Flauti Diversi, with core members Frances Feldon, David Morris, and Katherine Heater, is currently presenting a program of the complete trio sonatas of Opus 37, by Joseph Bodin de Boismortier, for traverso, viola da gamba and chamber organ including its concert at the Berkeley Early Music Festival, in preparation for its first recording in August 2012.

Frances Feldon (baroque flute/recorder) lives in Berkeley, CA, and has performed with California Bach Society, Sonoma Bach, Ensemble Mirabile, Farallon Recorder Consort, and the SF Boys Choir. She is the music director of Flauti Diversi, a baroque/contemporary chamber music ensemble; and the Barbary Coast Recorder Orchestra (Voices of Music afiliate). She teaches recorder and baroque flute at her studio in Berkeley, and conducts the recorder program at Albany Adult School. She is a regular conductor and faculty member at recorder workshops in North America. She directed the San Francisco Early Music Society’s Recorder Workshop for twenty years; founded and directed SFEMS Collegium series for a number of years; and directed its Evening Class programs as well. She has conducted her arrangements of Gershwin and Ellington classics at international recorder festivals in Montreal and Holland. Among her current projects: writing on jazz and pop recorder players for the magazine American Recorder. Dr Feldon studied recorder and baroque flute at Indiana University’s Early Music Institute, where she completed a doctorate in collegium directing. She has taught at Indiana University, UC Davis, Albany Adult School, and The Greenwood School in Mill Valley, CA.

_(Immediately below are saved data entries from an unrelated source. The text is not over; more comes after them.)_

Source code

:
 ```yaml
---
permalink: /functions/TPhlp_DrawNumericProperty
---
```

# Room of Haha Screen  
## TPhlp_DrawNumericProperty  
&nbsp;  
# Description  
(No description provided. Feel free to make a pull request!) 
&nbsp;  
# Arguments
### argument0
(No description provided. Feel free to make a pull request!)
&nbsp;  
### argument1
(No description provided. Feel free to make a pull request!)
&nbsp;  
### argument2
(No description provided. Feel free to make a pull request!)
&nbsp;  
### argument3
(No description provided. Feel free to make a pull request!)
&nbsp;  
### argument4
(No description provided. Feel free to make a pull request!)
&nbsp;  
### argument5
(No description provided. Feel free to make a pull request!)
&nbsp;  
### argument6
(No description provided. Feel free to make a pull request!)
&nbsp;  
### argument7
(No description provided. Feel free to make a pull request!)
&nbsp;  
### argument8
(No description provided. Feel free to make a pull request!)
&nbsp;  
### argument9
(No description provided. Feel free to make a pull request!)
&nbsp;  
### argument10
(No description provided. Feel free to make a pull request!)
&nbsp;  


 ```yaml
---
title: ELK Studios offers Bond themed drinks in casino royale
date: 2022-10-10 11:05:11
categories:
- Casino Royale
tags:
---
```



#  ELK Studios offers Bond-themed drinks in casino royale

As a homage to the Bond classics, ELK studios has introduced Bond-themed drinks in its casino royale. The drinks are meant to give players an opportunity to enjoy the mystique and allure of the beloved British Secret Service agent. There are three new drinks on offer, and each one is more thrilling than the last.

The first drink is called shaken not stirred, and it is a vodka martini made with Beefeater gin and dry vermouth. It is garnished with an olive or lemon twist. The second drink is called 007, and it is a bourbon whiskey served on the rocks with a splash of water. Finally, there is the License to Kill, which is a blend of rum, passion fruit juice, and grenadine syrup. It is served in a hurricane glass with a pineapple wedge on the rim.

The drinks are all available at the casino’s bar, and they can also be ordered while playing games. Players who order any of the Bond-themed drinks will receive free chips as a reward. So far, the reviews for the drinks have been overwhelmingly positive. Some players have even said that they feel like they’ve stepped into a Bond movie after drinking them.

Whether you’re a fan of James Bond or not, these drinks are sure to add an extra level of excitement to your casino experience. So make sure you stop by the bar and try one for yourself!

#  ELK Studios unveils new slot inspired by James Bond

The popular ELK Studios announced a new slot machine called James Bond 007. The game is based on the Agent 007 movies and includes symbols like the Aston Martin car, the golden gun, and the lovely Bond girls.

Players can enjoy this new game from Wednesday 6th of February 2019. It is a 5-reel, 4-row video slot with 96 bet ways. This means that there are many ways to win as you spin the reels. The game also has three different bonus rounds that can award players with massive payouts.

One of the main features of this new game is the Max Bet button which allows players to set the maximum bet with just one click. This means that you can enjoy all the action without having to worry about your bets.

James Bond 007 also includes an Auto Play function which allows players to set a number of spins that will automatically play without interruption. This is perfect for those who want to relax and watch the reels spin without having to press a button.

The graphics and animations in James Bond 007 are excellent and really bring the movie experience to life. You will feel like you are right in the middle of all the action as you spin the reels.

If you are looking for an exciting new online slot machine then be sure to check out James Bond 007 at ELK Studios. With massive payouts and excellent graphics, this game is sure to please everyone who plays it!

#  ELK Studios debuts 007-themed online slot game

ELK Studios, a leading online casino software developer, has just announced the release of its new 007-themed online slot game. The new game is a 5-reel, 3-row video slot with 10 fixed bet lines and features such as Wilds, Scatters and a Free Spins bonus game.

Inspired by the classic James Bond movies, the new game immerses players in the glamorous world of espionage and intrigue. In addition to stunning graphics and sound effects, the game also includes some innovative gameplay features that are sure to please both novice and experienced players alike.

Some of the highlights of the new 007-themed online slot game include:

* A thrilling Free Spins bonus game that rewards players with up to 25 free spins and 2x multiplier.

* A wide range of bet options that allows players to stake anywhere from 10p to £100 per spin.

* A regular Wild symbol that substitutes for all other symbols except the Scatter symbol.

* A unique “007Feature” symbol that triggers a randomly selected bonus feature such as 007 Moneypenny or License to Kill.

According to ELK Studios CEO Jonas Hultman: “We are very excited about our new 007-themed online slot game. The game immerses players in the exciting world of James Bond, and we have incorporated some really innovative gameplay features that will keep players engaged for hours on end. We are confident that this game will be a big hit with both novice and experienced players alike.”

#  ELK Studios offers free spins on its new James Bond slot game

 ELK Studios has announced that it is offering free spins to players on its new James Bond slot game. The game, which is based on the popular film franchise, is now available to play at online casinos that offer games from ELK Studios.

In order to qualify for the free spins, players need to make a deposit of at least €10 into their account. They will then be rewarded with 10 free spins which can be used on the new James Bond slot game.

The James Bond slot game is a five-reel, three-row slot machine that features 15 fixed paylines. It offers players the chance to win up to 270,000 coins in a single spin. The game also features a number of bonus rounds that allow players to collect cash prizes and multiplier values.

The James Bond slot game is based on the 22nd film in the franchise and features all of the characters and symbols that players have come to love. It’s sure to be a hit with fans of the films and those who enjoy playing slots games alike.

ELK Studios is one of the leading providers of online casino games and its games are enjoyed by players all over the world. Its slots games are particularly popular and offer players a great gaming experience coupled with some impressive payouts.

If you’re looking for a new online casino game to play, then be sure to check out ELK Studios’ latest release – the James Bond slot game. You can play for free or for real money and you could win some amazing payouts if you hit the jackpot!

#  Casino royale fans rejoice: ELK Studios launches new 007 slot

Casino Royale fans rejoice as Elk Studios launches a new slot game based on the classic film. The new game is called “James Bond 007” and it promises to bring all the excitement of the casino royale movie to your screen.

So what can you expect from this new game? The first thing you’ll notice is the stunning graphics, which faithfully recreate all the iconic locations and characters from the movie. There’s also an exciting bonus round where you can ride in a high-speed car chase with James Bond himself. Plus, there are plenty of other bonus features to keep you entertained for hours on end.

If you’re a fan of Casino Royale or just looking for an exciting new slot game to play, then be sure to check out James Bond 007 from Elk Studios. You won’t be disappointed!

David Morris (viola da gamba/violoncello) performs with the renaissance violin band The King’s Noyse, the 17th-century ensemble Quicksilver, the Galax Quartet and the New York State Baroque Ensemble.  He has performed with the Boston Early Music Festival Orchestra, Tragicomedia, Tafelmusik, the Boston Symphony Orchestra, Philharmonia Baroque Orchestra, Musica Pacifica, American Bach Soloists, Musica Angelica, Seattle Baroque Orchestra, the Mark Morris Dance Company, and Seattle’s Pacific Musicworks.  He was the founder and musical director of the Bay Area baroque opera ensemble Teatro Bacchino, and has produced operas for the Berkeley Early Music Festival and the San Francisco Early Music Society series.  Mr. Morris received his B.A. and M.A. in Music from U.C. Berkeley, and has been a guest instructor in early music performance-practice at UC Berkeley, UC Santa Cruz, the San Francisco Conservatory of Music, Mills College, Oberlin College, the Madison Early Music Festival and Cornell University.  He has recorded for Harmonia Mundi, New Albion, Dorian, New World Records, Drag City Records (with Joanna Newsom) and New Line Cinema.

Katherine Heater, (historical keyboards: harpsichord, organ, fortepiano) frequently plays with early music groups such as Magnificat and the Voices of Music. She has performed throughout the United States, including with Catacoustic Consort in Ohio, the Sun Valley Summer Symphony in Idaho and at the Berkeley Early Music Festival, the Bloomington Early Music Festival, and the Tropical Baroque Festival of Miami. She received her BA from the University of California, Berkeley in music, and Masters of Music in historical performance from Oberlin Conservatory. At the Sweelinck Conservatorium in Amsterdam Ms. Heater studied harpsichord with Bob van Asperen and fortepiano with Stanley Hoogland. Also an active teacher, Ms. Heater teaches harpsichord at UC Berkeley and privately.